MURIANETWORK.COM - Badan Meteorologi, Klimatologi, dan Geofisika (BMKG) mengeluarkan peringatan dini cuaca ekstrem yang diprediksi melanda sejumlah wilayah Indonesia pada awal Ramadan 1447 H, bertepatan dengan akhir Februari 2026. Hujan lebat disertai angin kencang berpotensi terjadi hingga 26 Februari, dipicu oleh kombinasi fenomena atmosfer skala global dan lokal yang terjadi bersamaan. Enam provinsi, termasuk DI Yogyakarta, Jawa Timur, Bali, NTB, NTT, dan Papua Pegunungan, bahkan ditetapkan dalam status Siaga.
Analisis Kondisi Atmosfer Pemicu Cuaca Ekstrem
Peringatan ini bukan tanpa dasar. Analisis mendalam dari para meteorolog BMKG menunjukkan adanya kumpulan faktor penguat yang jarang terjadi secara simultan. Saat ini, kondisi La Nina lemah terdeteksi dan berkontribusi pada peningkatan pembentukan awan hujan, khususnya di Indonesia bagian timur. Sementara itu, fenomena Madden Julian Oscillation (MJO) yang aktif di fase Samudra Hindia terus menyuplai uap air ke hampir seluruh wilayah Nusantara.
Kondisi tersebut semakin diperkuat oleh aktivitas Monsun Asia yang membawa massa udara dingin. Di tingkat lokal, terpantau sirkulasi siklonik dan labilitas udara yang kuat, menciptakan "resep" sempurna untuk pertumbuhan awan hujan secara signifikan dan meluas.
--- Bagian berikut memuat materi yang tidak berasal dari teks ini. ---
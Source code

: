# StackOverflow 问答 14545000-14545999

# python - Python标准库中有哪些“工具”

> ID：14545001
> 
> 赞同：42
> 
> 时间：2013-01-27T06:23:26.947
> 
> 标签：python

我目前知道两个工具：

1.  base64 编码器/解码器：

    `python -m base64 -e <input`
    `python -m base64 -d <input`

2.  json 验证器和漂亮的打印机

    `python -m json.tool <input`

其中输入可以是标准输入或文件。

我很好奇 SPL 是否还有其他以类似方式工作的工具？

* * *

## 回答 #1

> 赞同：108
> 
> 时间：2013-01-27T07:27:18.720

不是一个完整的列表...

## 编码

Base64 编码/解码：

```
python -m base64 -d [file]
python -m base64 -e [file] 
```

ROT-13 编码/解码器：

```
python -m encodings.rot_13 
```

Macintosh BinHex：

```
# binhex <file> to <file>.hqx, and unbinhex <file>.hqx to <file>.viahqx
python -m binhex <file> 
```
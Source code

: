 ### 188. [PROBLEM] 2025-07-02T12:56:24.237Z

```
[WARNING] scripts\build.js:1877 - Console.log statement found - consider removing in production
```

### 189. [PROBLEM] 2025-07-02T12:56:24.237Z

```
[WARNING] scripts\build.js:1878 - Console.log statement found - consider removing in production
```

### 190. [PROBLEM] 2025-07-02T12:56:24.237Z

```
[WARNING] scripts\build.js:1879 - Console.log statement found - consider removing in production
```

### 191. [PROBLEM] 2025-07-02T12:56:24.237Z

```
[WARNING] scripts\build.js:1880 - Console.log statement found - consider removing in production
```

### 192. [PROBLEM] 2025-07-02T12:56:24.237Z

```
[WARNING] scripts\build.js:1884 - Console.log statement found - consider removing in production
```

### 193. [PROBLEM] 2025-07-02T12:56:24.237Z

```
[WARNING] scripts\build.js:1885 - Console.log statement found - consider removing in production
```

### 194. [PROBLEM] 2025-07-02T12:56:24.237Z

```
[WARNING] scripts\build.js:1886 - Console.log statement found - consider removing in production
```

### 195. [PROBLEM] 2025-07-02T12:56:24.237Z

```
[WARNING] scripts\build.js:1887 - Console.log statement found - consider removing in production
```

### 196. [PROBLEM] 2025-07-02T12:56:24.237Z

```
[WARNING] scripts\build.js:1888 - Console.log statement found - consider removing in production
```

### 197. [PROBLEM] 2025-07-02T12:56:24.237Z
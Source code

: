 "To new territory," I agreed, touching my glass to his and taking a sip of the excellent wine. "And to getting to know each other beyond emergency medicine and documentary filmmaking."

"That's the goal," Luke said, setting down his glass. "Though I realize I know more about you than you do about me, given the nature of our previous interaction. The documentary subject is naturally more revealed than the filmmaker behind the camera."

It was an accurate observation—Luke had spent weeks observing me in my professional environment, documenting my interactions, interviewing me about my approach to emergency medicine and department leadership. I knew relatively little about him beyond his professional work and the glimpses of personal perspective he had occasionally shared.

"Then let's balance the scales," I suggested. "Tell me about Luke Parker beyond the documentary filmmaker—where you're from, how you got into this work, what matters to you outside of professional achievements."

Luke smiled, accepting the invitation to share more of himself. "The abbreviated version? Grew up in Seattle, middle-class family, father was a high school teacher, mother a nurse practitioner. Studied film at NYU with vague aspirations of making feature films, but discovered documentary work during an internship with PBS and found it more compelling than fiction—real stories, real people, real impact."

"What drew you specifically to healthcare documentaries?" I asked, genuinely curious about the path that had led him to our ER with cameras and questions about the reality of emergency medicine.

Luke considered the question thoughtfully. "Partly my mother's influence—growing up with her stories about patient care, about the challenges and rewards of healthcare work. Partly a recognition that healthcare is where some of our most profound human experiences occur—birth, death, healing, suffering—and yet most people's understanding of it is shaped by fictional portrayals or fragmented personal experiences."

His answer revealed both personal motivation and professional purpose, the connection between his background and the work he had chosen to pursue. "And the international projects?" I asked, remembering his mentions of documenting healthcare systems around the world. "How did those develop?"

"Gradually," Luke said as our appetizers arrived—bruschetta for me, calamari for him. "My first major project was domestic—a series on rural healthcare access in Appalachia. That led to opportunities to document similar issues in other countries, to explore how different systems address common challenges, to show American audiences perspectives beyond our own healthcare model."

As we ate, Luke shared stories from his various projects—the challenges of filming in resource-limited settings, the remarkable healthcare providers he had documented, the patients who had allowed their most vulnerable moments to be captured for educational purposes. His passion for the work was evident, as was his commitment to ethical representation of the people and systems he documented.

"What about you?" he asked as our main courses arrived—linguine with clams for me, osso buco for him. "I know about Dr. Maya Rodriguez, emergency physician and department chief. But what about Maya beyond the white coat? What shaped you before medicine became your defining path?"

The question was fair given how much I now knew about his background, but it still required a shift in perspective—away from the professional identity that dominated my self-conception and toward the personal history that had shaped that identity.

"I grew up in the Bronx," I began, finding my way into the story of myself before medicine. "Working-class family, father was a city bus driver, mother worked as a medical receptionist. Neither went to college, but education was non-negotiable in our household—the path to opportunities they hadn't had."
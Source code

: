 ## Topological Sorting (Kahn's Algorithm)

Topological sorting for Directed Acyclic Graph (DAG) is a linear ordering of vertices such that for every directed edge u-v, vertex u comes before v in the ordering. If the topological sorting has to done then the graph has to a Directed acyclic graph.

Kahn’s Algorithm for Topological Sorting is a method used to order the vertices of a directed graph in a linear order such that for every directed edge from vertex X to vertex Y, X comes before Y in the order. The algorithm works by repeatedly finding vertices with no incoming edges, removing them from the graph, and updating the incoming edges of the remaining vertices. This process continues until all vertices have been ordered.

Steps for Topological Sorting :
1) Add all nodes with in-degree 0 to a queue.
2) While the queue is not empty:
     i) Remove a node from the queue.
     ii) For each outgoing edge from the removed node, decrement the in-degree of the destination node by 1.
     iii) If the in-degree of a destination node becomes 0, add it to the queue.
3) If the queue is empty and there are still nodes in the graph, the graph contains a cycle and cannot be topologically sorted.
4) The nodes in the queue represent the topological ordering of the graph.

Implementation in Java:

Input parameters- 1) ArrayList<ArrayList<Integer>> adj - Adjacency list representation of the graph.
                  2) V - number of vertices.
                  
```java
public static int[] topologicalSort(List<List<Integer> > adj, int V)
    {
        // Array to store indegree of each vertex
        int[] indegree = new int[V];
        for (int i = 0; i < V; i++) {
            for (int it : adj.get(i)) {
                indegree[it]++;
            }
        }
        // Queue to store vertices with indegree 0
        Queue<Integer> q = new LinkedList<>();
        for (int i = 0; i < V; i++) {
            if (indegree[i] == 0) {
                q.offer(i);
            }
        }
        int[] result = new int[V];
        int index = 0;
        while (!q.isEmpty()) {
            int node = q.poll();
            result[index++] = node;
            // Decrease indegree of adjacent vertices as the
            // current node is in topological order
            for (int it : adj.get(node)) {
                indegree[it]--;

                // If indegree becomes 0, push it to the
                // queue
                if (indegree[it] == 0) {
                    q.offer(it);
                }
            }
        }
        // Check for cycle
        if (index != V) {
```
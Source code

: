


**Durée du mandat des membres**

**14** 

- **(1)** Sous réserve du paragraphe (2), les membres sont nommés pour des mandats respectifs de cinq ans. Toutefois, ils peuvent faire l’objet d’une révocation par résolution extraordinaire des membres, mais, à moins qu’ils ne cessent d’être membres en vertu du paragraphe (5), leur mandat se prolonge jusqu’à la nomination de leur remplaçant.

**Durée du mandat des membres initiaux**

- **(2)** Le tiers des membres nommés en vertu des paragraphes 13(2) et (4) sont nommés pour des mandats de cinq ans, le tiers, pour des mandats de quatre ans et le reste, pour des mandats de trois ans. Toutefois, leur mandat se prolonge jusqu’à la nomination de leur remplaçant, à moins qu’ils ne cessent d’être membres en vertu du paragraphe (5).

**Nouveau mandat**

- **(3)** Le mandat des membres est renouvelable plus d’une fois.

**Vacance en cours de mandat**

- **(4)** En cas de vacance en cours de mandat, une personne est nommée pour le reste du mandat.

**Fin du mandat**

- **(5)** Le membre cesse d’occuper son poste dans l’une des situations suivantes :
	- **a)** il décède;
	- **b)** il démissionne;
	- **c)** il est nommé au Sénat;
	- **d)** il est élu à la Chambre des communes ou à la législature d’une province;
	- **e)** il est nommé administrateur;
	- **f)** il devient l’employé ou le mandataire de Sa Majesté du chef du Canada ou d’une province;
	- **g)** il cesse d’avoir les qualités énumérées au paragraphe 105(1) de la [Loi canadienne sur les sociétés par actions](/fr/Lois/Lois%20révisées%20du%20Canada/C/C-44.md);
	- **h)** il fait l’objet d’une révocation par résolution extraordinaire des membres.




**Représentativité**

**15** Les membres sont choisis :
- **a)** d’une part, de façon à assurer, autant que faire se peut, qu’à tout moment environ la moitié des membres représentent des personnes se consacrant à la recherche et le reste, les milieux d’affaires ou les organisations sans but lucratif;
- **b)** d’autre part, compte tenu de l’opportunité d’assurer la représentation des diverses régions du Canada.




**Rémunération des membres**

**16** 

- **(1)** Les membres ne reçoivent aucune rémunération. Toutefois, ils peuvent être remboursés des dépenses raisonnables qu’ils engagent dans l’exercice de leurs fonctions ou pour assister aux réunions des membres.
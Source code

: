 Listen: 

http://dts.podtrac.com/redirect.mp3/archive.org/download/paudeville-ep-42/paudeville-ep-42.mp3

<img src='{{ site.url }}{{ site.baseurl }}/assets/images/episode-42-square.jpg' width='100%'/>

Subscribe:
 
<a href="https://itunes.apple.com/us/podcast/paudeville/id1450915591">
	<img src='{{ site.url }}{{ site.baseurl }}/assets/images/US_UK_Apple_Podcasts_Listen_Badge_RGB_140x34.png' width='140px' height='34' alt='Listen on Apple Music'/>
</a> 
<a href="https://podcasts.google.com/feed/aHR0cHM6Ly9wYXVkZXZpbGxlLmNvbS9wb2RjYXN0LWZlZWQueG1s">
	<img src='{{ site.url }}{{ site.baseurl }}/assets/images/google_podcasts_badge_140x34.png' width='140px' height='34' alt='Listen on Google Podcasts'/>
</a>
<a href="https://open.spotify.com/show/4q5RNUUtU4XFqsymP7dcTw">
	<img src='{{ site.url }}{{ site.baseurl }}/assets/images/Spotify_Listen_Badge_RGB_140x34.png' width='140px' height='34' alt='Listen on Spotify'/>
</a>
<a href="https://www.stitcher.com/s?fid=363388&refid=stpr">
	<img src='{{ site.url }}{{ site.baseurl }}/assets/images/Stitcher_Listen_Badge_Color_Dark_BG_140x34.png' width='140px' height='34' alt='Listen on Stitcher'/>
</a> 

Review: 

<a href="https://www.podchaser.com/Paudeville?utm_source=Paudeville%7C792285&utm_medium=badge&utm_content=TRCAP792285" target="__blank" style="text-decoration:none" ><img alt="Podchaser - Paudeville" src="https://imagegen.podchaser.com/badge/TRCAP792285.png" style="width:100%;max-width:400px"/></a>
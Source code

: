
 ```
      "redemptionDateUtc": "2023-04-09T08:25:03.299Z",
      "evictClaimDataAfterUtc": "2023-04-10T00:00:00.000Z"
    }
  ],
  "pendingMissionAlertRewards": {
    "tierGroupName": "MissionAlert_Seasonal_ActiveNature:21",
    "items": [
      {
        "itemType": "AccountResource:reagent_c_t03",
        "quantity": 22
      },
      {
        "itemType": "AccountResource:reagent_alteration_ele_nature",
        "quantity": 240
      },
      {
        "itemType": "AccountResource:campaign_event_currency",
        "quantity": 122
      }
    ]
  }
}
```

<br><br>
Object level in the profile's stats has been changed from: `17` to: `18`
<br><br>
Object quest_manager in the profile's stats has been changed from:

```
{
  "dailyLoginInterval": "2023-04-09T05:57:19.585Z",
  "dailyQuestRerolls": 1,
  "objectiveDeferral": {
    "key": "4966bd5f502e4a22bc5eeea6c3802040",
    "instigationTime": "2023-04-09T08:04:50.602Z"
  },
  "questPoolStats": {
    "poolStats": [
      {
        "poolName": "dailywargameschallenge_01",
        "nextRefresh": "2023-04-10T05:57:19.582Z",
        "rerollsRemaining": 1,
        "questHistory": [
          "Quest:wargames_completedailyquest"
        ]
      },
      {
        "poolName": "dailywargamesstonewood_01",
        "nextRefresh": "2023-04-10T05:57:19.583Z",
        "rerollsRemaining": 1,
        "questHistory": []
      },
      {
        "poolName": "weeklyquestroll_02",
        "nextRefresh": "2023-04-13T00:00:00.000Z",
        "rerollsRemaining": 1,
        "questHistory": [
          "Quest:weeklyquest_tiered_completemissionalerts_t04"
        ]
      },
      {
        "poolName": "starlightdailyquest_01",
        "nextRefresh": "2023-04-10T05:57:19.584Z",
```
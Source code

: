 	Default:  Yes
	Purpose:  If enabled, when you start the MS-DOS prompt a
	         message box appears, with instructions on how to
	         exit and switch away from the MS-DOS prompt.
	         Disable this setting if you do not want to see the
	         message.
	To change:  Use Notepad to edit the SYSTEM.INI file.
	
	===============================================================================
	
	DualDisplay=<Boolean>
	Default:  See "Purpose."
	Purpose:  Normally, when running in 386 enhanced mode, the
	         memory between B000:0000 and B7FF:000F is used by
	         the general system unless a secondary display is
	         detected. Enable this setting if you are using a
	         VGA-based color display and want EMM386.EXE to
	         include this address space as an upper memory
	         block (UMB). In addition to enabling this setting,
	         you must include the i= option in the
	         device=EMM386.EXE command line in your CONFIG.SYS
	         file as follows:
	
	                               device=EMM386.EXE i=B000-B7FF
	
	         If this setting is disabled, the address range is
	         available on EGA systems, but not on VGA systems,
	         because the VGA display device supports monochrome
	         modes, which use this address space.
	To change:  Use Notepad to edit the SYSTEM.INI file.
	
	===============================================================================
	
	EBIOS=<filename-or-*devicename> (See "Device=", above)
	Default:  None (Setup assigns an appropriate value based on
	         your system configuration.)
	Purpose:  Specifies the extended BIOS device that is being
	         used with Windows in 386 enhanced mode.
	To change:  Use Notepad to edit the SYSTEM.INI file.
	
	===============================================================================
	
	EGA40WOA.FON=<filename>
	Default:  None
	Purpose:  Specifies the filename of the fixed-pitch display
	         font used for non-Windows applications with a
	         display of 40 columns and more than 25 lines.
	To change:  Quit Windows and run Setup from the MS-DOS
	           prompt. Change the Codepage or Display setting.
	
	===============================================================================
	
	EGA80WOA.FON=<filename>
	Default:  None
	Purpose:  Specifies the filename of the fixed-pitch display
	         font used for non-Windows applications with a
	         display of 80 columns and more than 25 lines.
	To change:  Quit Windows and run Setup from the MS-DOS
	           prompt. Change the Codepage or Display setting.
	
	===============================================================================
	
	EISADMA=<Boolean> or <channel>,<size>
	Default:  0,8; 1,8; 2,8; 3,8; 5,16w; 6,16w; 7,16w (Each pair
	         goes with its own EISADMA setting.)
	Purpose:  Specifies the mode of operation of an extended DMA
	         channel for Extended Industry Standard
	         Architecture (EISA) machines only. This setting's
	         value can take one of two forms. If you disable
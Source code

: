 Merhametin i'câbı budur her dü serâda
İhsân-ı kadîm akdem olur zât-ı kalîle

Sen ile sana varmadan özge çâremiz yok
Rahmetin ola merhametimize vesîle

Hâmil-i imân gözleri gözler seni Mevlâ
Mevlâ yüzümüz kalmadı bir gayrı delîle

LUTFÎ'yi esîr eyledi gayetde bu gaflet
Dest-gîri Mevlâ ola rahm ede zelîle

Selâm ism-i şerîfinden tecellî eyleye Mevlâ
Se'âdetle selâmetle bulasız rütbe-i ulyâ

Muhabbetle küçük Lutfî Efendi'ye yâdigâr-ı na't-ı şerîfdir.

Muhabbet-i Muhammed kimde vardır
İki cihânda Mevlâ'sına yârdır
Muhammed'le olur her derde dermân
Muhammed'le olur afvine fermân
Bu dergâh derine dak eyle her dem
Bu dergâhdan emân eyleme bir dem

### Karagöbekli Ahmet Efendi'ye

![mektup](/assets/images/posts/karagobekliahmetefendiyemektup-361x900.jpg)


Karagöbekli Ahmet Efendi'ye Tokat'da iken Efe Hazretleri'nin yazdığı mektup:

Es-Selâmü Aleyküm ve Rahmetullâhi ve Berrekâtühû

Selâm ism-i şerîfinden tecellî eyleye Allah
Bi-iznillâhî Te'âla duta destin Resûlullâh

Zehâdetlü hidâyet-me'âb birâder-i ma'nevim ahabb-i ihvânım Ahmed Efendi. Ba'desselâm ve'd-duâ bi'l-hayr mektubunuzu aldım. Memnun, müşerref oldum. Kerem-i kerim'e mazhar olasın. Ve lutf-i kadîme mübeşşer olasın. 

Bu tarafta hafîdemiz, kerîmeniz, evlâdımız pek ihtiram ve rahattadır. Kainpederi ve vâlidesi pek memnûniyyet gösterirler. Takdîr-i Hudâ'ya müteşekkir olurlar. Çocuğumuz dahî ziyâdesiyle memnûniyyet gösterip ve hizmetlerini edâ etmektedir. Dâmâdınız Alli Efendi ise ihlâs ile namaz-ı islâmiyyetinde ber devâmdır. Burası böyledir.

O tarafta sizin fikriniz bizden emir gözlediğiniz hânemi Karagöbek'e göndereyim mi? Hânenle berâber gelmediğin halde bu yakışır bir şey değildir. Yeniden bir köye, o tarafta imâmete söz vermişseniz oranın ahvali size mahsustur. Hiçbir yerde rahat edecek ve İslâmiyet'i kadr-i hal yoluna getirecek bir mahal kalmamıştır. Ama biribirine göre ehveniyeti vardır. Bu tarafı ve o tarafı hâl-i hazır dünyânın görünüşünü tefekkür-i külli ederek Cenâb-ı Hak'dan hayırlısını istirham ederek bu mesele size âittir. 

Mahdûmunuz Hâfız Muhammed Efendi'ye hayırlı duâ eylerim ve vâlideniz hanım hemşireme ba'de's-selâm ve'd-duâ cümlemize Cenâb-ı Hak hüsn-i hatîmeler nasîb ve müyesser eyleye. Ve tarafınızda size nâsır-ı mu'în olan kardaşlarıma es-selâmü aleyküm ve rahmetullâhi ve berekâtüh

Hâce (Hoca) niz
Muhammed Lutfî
Wilayah dengan Ancaman Tertinggi
Berdasarkan pemetaan risiko, BMKG menetapkan status Siaga untuk potensi hujan lebat hingga sangat lebat di enam wilayah. Kewaspadaan tertinggi perlu diterapkan di DI Yogyakarta, Jawa Timur, Bali, Nusa Tenggara Barat (NTB), Nusa Tenggara Timur (NTT), dan Papua Pegunungan.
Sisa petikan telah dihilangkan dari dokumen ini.